I don’t think so. I think God will be angry at the people who made her feel that way.


She didn’t say she was embarrassed by God. She is embarrassed by the men who’ve diminished and disgraced God’s Church.


How charitable…I’m so glad Christ is the judge and not you!


Where did the article say that?

Here is a quote from the article (what was put out for the public to read):

“When my mom says — she’s in assisted living — she said: I’m not going out for lunch, I’m kind of embarrassed to be Catholic.”


I didn’t realize how politically charged the Church is. The above article writes about four possible political scenarios at the end of the article: Abdication, Capitulation, Schism, or Resistance. It’s heavy looking at any of the outlines options forcases by the author, Mr.
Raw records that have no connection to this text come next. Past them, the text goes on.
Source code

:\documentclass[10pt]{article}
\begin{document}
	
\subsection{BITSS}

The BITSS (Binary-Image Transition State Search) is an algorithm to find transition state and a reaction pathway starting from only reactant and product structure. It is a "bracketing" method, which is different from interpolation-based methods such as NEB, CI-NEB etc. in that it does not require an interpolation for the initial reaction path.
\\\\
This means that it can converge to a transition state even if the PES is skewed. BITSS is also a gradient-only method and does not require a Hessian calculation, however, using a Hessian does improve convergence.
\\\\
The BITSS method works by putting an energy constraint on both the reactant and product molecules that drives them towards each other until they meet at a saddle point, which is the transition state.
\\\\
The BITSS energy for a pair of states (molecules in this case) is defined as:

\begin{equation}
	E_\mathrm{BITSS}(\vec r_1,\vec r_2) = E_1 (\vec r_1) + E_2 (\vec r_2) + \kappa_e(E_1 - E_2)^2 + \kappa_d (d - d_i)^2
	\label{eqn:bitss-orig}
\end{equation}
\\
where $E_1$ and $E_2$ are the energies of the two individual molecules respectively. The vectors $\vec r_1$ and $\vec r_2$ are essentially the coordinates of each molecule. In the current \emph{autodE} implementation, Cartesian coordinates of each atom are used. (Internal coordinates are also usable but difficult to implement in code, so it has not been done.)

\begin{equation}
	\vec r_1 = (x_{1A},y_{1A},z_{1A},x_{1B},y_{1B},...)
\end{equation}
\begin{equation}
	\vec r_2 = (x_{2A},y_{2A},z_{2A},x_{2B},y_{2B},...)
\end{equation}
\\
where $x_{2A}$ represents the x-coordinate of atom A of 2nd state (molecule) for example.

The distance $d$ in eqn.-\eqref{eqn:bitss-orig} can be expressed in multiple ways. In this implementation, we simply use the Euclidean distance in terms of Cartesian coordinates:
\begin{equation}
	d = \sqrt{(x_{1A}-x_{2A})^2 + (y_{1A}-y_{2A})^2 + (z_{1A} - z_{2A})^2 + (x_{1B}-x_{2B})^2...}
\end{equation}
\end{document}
Vast, but serious ones to discern when looking past our emotions of embarrassment.


Since the context of that quote was in a statement he was making about the abuse scandals, it’s clear that’s what she said.


This is a very thought-provoking article.

I’m not sure how to react. Because of my past, my general reaction is to stick with Jesus and remain in the Catholic Church, but keep up my guard, not trust any human being (including Catholics), and avoid getting close or developing any loyalty to anyone in the Church.

It’s a defense mechanism–if I’m not trusting anyone or anything, I can’t get hurt by them. See John 2: 24-25. Even Jesus didn’t trust people!

So sad. But what else are we to do?


Complacent people don’t make change. It’s only when enough people are “embarrassed to be Catholic” will the sexual abuse issue be meaningfully addressed. I’m with Dolan’s mom, I’m a little embarrassed too.


This reminds me of what my Irish grandmother used to say about the clergy and religious: “Treat them civil but strange…” In other words, be respectful but don’t expect too much, including close friendship.


Yes, we always have to “Trust in Jesus” as he can see the unseen and make anything happen.

I guess on the bright side, it’s a purification process and it will be major uncomfortable, icky, stinky, and slimy! When God’s done (could take 400 years like with time between Joseph and Moses) but it will be better.


I actually really appreciated much of what Cardinal Dolan (and his mom) were saying in this article. It helps to hear from him that all these feelings (sadness, anger, embarrassment, distrust, etc) are not only valid but that he can relate to them, feels many of them too, and accepts his faults and the Churches faults in creating them.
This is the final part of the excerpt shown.